Plain Speaking in Mil/Aero Audio Systems: In aerospace and defense audio systems, speech intelligibility is more critical than speech quality.
Key Methods for Measuring Speech
One technique developed to measure speech intelligibility is Speech Transmission Index (STI). Normal fluctuations in speech signals, from the acoustic separation of sentences, words, and phonemes, carry the most relevant information related to speech intelligibility. Modulation depth and modulation rate form a modulation spectrum. For clear speech, modulation rates range from 0.5 Hz to 16 Hz, with maximum modulation at around 3.0 Hz.
Another measurement technique is Modified Rhyme Tests (MRTs), where trained listeners, in a controlled laboratory environment, are presented with sets of rhyming single-syllable words in a random order. Conclusions are drawn, based on analysis of the responses to questions about the material.

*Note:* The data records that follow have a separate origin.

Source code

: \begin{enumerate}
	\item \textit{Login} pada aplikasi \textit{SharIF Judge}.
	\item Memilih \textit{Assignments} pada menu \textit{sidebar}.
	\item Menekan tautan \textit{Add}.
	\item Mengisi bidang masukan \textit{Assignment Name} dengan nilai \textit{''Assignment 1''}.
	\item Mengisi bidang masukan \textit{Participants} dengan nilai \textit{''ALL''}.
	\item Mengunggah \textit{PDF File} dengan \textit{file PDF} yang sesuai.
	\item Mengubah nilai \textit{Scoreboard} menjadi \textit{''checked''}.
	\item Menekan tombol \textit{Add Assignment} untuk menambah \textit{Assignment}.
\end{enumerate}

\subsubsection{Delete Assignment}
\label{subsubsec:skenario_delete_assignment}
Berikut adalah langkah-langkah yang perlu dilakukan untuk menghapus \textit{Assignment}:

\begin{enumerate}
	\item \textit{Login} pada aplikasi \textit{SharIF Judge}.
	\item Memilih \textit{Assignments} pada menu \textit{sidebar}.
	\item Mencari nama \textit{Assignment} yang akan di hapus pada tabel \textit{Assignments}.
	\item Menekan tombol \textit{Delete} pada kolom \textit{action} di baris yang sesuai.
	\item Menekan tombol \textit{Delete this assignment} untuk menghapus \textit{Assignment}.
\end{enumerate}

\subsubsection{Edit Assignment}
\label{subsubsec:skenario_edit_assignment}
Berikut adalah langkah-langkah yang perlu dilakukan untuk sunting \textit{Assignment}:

A speech algorithm, Articulation-Band Correlation Modified Rhyme Test (ABC-MRT), uses a form of Automatic Speech Recognition (ASR) to conduct an automated MRT that does not involve human subjects, thereby reducing test time, complexity, and expense. Published in 2013, the algorithm was initially limited to narrowband communication systems (250 Hz to 3.85 kHz bandwidth). In 2016, bandwidth was extended to cover all bandwidths up to full-band (20 Hz to 20 kHz), and an attention model was added. The enhanced method is ABC-MRT16.
Generally, an STI signal is formed from seven octave-band noise signals, with overall spectral shape matching the long-term average spectrum of speech. Each noise carrier is modulated with one or more of 14 low frequency sine waves at modulation rates from 0.63 Hz to 12.5 Hz, spaced at 1/3-octave intervals. The STI signal passes through the transmission channel with the output signal captured at a listener position. From this output signal, the modulation transfer ratio (the reduction in modulation depth) is determined and used to calculate a single-number STI value.

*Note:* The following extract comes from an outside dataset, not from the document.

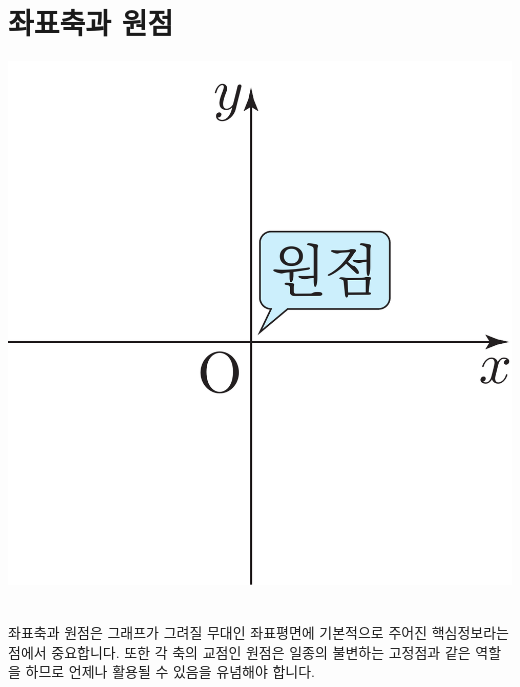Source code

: \section{좌표축과 원점}
\begin{center} \includegraphics[scale=\pgfkeysvalueof{picsize}]{DBs/pic/zery_08.pdf}\
	\end{center}좌표축과 원점은 그래프가 그려질 무대인 좌표평면에 기본적으로 주어진 핵심정보라는 점에서 중요합니다. 또한 각 축의 교점인 원점은 일종의 불변하는 고정점과 같은 역할을 하므로 언제나 활용될 수 있음을 유념해야 합니다.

Full STI requires 98 test signals to be applied sequentially; each measurement takes about 10 seconds for a total measurement time of approximately 15 minutes. The subsequent STI for Public Address (STIPA) standard uses simplified, faster, and more practical methods, making it popular.

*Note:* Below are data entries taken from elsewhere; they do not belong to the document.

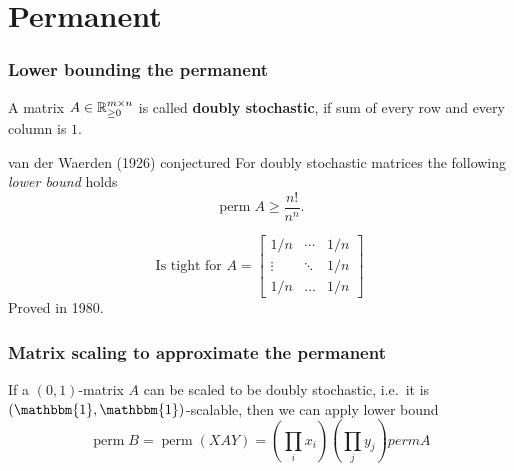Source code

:\documentclass{beamer}
\DeclareMathOperator*{\perm}{perm}
\begin{document}
\section{Permanent}%
\label{sec:}

\begin{frame}
  \frametitle{Lower bounding the permanent}
  \begin{definition}
    A matrix $A \in \mathbb{R}^{m\times n}_{\ge0}$ is called \textbf{doubly stochastic}, if sum of every row and every column is $1$.
  \end{definition}

  \begin{block}{van der Waerden (1926) conjectured}
    For doubly stochastic matrices the following \emph{lower bound} holds
    \begin{equation}
      \perm A \ge \frac{n!}{n^n}.
    \end{equation}
  \end{block}
  \begin{equation}
   \text{Is tight for } A = \begin{bmatrix}
      1/n & \cdots & 1/n \\
      \vdots & \ddots & 1/n \\
      1/n & \dots & 1/n
    \end{bmatrix}
  \end{equation}
  Proved in 1980.
\end{frame}


\begin{frame}
  \frametitle{Matrix scaling to approximate the permanent}
  \begin{block}{}
    If a $(0, 1)$-matrix $A$ can be scaled to be doubly stochastic, i.e.\ it is $\left(\mathbbm{1}, \mathbbm{1}\right)$-scalable, then
    we can apply lower bound
    \begin{equation}
      \perm B = \perm (XAY) = \left(\prod_i x_i\right) \left(\prod_j y_j\right) perm A
    \end{equation}
  \end{block}
\end{frame}
\end{document}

In STIPA, each of the seven octave bands contains a pre-defined set of two modulation rates. These 14 combinations are generated simultaneously in one signal and processed in parallel to reduce measurement time to between 10 and 20 seconds. To date, however, the method has only been standardized for the male speech spectrum.
Item Description The overall rms level for each octave band Leq (dB) (referred to as the equivalent sound level for acoustic inputs) Indicates the spectral shape of the received Level Ratio (dB) signal relative to the source signal, normalized to the 1 kHz octave band. f-mod (*) (Hz) The modulation frequency. Raw MTR (*) The calculated raw modulation transfer ratio. Correction MTR (*) The MTR after correction for auditory masking and reception threshold. TI (*) The transmission index. Octave MTI The average of TI1 & TI2 (*) These items have two values for each octave band
Although the STI approach might seem similar to audio measurements like Perceptual Evaluation of Speech Quality (PESQ) and Perceptual Objective Listening Quality Analysis (POLQA), both PESQ and POLQA were developed to measure speech quality over telephone transmission networks in ideal listening conditions with very little background noise. STI, however, is a metric for speech intelligibility more applicable to high-noise environments where intelligibility is primary and quality is a secondary concern.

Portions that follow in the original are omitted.